Indeed they did. Wilson did not commit any turnovers in this Week 11 rematch but otherwise was resoundingly terrible, routinely delivering passes over the heads or at the feet of open receivers. He also had throws that should have been intercepted: one down the middle that bounced off safety Devin McCourty’s chest plate and another along the sideline that cornerback Jonathan Jones undercut.
Up front, the Patriots again put Wilson under siege, sacking him four times. Matthew Judon had 1 1/2 of those, upping his NFL-leading season total to 13. Wise and safety Kyle Dugger had one sack apiece, and linebacker Mack Wilson had a half-sack, splitting his with Judon.
“They did a great job,” head coach Bill Belichick said Monday morning on WEEI’s “The Greg Hill Show.” “It’s really team defense and trying to contain Zach Wilson and the running game and their skill players. They have a good group of receivers and tight ends, obviously, who were very productive against us in the first game. But defensively, we were able to play good complementary football at all three levels — on the line, at linebacker and in the secondary. They had a great day for us.”
Great days have been plentiful for this Patriots’ defense.
While there have been some duds for that unit this season — most notably against Lamar Jackson in Week 3 and Justin Fields in Week 7 — they’ve now allowed just three points in back-to-back games. Overall, they’re letting up just 16.9 points per game, second-fewest in the NFL behind the Dallas Cowboys (16.7). They rank first in Football Outsiders’ defensive DVOA, first in expected points added per play, second in points allowed per possession, second in sack rate, third in interception rate, eighth in the red zone and ninth on third downs. Just three of their 10 opponents have scored more than 20 points.
“I think that we’re resilient,” said Judon, who’s on pace to challenge the single-season NFL sack record of 22 1/2. “We have some games that it looks like we’re all traffic cones, and we have some games that we didn’t play well. But over the last few weeks, we’ve been coming to work, we’ve been talking, we’ve been communicating, and we’ve just been gelling. We’re in a groove right now, but we have to force that. We have to come back to practice, we have to come back to meetings and focus and lock in and execute.”

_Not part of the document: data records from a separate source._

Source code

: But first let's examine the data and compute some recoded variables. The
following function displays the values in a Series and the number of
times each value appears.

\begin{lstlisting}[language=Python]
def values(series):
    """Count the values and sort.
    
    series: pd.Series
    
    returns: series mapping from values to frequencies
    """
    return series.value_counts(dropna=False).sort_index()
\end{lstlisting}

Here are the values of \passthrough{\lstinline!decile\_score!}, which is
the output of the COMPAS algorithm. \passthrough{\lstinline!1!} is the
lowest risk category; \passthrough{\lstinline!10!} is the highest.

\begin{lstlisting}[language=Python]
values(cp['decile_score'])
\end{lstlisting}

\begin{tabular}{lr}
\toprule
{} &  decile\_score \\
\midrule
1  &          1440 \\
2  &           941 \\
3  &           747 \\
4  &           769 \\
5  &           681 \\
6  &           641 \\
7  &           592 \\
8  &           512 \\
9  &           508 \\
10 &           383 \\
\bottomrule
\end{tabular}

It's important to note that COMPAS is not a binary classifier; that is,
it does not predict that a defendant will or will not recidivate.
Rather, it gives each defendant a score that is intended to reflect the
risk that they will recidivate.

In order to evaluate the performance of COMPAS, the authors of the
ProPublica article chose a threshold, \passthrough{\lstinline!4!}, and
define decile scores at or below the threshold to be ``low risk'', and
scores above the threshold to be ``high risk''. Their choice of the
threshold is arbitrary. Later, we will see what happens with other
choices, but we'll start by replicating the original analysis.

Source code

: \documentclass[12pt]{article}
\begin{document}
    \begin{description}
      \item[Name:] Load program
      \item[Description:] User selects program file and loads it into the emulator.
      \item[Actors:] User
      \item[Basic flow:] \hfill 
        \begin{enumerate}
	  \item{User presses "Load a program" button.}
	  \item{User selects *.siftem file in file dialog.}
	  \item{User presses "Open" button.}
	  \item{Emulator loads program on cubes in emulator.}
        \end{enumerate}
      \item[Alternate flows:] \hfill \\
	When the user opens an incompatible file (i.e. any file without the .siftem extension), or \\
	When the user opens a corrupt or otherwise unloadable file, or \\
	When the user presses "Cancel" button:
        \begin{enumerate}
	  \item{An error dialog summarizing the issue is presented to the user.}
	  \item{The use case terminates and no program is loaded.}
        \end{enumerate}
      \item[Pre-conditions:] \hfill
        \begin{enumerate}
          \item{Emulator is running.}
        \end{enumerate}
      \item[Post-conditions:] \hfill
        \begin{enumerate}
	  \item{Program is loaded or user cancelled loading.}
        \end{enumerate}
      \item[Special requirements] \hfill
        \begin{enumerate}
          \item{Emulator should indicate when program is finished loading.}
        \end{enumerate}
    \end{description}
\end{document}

If the Patriots remain in that defensive groove, they’ll be a tough team to beat, regardless of how poorly their out-of-sync offense — which has scored just two touchdowns during their three-game win streak — is performing. But the road is about to get much tougher for Judon, Wise, Dugger and company.

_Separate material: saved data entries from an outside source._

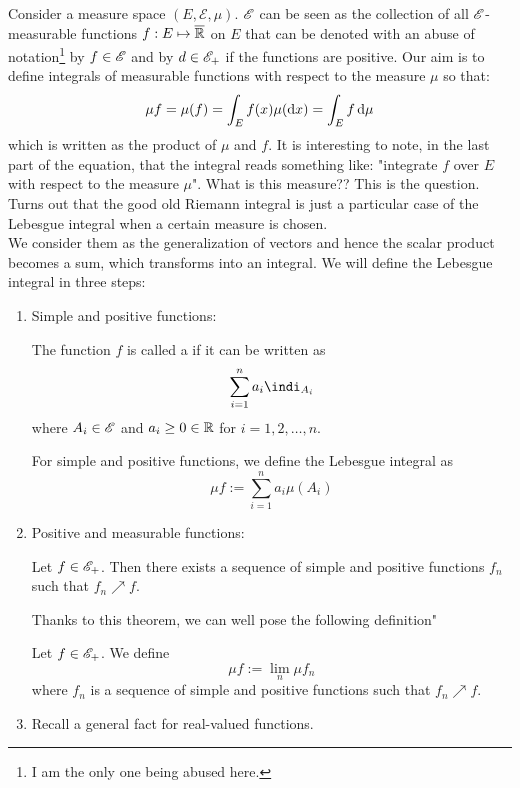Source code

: \documentclass{report}
\begin{document}
	\begin{revise}
		Consider a measure space $(E,\mathscr{E},\mu)$. $\mathscr{E}$ can be seen as the collection of all $\mathscr{E}$-measurable functions $f:E\mapsto\overline{\mathbb{R}}$ on $E$ that can be denoted with an abuse of notation\footnote{I am the only one being abused here.} by $f\in\mathscr{E}$ and by $d\in\mathscr{E}_+$ if the functions are positive. Our aim is to define integrals of measurable functions with respect to the measure $\mu$ so that:
		\[\mu f=\mu(f)=\int_E f(x)\mu(\mathop{}\!\mathrm{d} x)=\int_Ef\mathop{}\!\mathrm{d}\mu\]
		which is written as the product of $\mu$ and $f$. It is interesting to note, in the last part of the equation, that the integral reads something like: "integrate $f$ over $E$ with respect to the measure $\mu$". What is this measure?? This is the question. Turns out that the good old Riemann integral is just a particular case of the Lebesgue integral when a certain measure is chosen.\\
		 We consider them as the generalization of vectors and hence the scalar product becomes a sum, which transforms into an integral. We will define the Lebesgue integral in three steps:
		\begin{enumerate}
			\item Simple and positive functions:
			\begin{definition}
			The function $f$ is called a  if it can be written as $$\sum_{i=1}^{n}a_i\indi_{A_i}$$ where $A_i\in\mathscr{E}$ and $a_i\geq0\in\mathbb{R}$ for $i=1,2,\ldots,n$.
			\end{definition}
			\begin{definition}
				For simple and positive functions, we define the Lebesgue integral as 
				\[\mu f:=\sum_{i=1}^{n}a_i\mu(A_i)\]
			\end{definition}
			\item Positive and measurable functions:
			\begin{theorem}
				Let $f\in\mathscr{E}_+$. Then there exists a sequence of simple and positive functions $f_n$ such that $f_n\nearrow f$.
			\end{theorem}
			Thanks to this theorem, we can well pose the following definition"
			\begin{definition}
				Let $f\in\mathscr{E}_+$. We define
				\[\mu f:=\lim_{n}\mu f_n\]
				where $f_n$ is a sequence of simple and positive functions such that  $f_n\nearrow f$.
			\end{definition}
			\item Recall a general fact for real-valued functions.
			\begin{remark}

\end{remark}
\end{enumerate}
\end{revise}
\end{document}
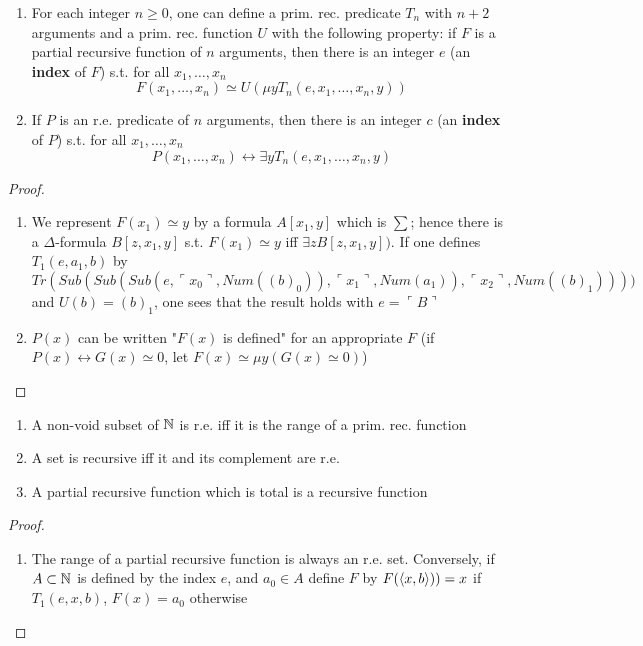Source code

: \documentclass[11pt]{article}
\begin{document}
\begin{theorem}
\begin{enumerate}
\item For each integer \(n\ge 0\), one can define a prim. rec. predicate \(T_n\) with
\(n+2\) arguments and a prim. rec. function \(U\) with the following property: if
\(F\) is a partial recursive function of \(n\) arguments, then there is an
integer \(e\) (an \textbf{index} of \(F\)) s.t. for all \(x_1,\dots,x_n\)
\begin{equation*}
F(x_1,\dots,x_n)\simeq U(\mu yT_n(e,x_1,\dots,x_n,y))
\end{equation*}
\item If \(P\) is an r.e. predicate of \(n\) arguments, then there is an integer \(c\)
(an \textbf{index} of \(P\)) s.t. for all \(x_1,\dots,x_n\)
\begin{equation*}
P(x_1,\dots,x_n)\leftrightarrow\exists yT_n(e,x_1,\dots,x_n,y)
\end{equation*}
\end{enumerate}
\end{theorem}

\begin{proof}
\begin{enumerate}
\item We represent \(F(x_1)\simeq y\) by a formula \(A[x_1,y]\) which is \(\sum\); hence
there is a \(\Delta\)-formula \(B[z,x_1,y]\) s.t. \(F(x_1)\simeq y\) iff \(\exists
   zB[z,x_1,y])\). If one defines \(T_1(e,a_1,b)\) by 
\begin{equation*}
Tr(Sub(Sub(Sub(e,\ulcorner x_0\urcorner, Num((b)_0)),
\ulcorner x_1\urcorner,Num(a_1)),\ulcorner x_2\urcorner,Num((b)_1))))
\end{equation*}
and \(U(b)=(b)_1\), one sees that the result holds with \(e=\ulcorner
   B\urcorner\)
\item \(P(x)\) can be written "\(F(x)\) is defined" for an appropriate \(F\) (if
\(P(x)\leftrightarrow G(x)\simeq 0\), let \(F(x)\simeq\mu y(G(x)\simeq 0)\))
\end{enumerate}
\end{proof}

\begin{corollary}[]
\begin{enumerate}
\item A non-void subset of \(\mathbb{N}\) is r.e. iff it is the range of a prim. rec.
function
\item A set is recursive iff it and its complement are r.e.
\item A partial recursive function which is total is a recursive function
\end{enumerate}
\end{corollary}

\begin{proof}
\begin{enumerate}
\item The range of a partial recursive function is always an r.e. set. Conversely,
if \(A\subset\mathbb{N}\) is defined by the index \(e\), and \(a_0\in A\) define \(F\) by
\(F(\langle x,b\rangle))=x\) if \(T_1(e,x,b)\), \(F(x)=a_0\) otherwise
\end{enumerate}
\end{proof}
\end{document}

Four of the Patriots’ final seven games are against offenses ranked in the top four in the NFL in EPA/play: two against the third-ranked Buffalo Bills in Weeks 12 and 18, and one each against the No. 4 Cincinnati Bengals and No. 2 Miami Dolphins in Weeks 16 and 17, respectively. Buffalo, Cincy and Miami also all rank in the top six in points per game.
The three outliers also boast offenses filled with top-end talent.

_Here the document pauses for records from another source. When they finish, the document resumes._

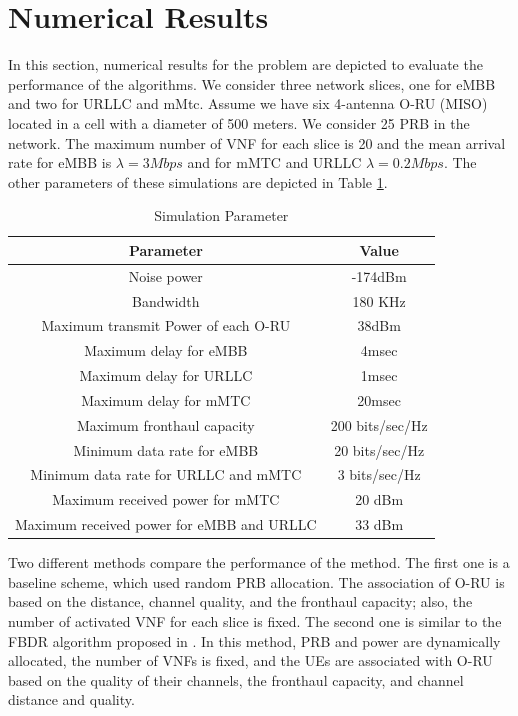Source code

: \documentclass[conference]{IEEEtran}
\begin{document}
\section{Numerical Results}\label{NE}
In this section, numerical results for the problem are depicted to evaluate the performance of the algorithms. We consider three network slices, one for eMBB and two for URLLC and mMtc.
Assume we have six 4-antenna O-RU (MISO) located in a cell with a diameter of 500 meters. We consider 25 PRB in the network.
The maximum number of VNF for each slice is 20 and the mean arrival rate for eMBB  is $\lambda  = 3Mbps$ and for mMTC and URLLC $\lambda  = 0.2Mbps$. 
The other parameters of these simulations are depicted in Table \ref{table:1a}.
\begin{table}
 \caption {Simulation Parameter} \label{table:1a}
 \begin{center}
  \begin{tabular}{||c c ||}
  \hline
Parameter & Value \\ [0.5ex]
  \hline\hline
  Noise power & -174dBm\\
  \hline
  Bandwidth & 180 KHz \\
  \hline
 Maximum transmit Power of each O-RU & 38dBm \\
  \hline
  Maximum delay for eMBB &  4msec \\
  \hline
    Maximum delay for URLLC &  1msec \\
  \hline
  Maximum delay for mMTC &  20msec \\
  \hline
  Maximum fronthaul capacity  & 200 bits/sec/Hz \\
   \hline
  Minimum data rate for eMBB &  20 bits/sec/Hz \\ 
  \hline
   Minimum data rate for URLLC and mMTC &  3 bits/sec/Hz \\ 
  \hline
   Maximum received power for mMTC &  20 dBm \\ [.5ex]   
  \hline
    Maximum received power for eMBB and URLLC &  33 dBm \\ [.5ex]   
  \hline
 \end{tabular}
 \end{center}
 \end{table}
Two different methods compare the performance of the method.
 The first one is a baseline scheme, which used random PRB allocation. The association of O-RU is based on the distance, channel quality, and the fronthaul capacity; also, the number of activated VNF for each slice is fixed. 
The second one is similar to the FBDR algorithm proposed in \cite{lee2018dynamic}. In this method, PRB and power are dynamically allocated, the number of VNFs is fixed, and the UEs are associated with O-RU based on the quality of their channels, the fronthaul capacity, and channel distance and quality.
\end{document}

The Minnesota Vikings, whom the Patriots will visit this Thursday night, are shaky and shorthanded on the O-line but feature an elite wide receiver (Justin Jefferson) and an elite running back (Dalvin Cook). The Arizona Cardinals have one of the NFL’s top rushing quarterbacks in Kyler Murray (assuming he’s recovered from his hamstring injury by Week 14) and perennial Pro Bowl wideout DeAndre Hopkins. Las Vegas Raiders receiver Davante Adams was essentially unguardable during joint practices with the Patriots this summer, and Josh McDaniels’ club could get Pro Bowlers Hunter Renfrow and Darren Waller back from injured reserve by the time it hosts New England in Week 15.
If the Patriots’ defense truly is one of the league’s best, it’ll soon have the chance to prove it.
“(There’s) always some things to clean up,” linebacker Ja’Whaun Bentley said, “and I think that is the type of thing that keeps us going — the motivation that we could be perfect.”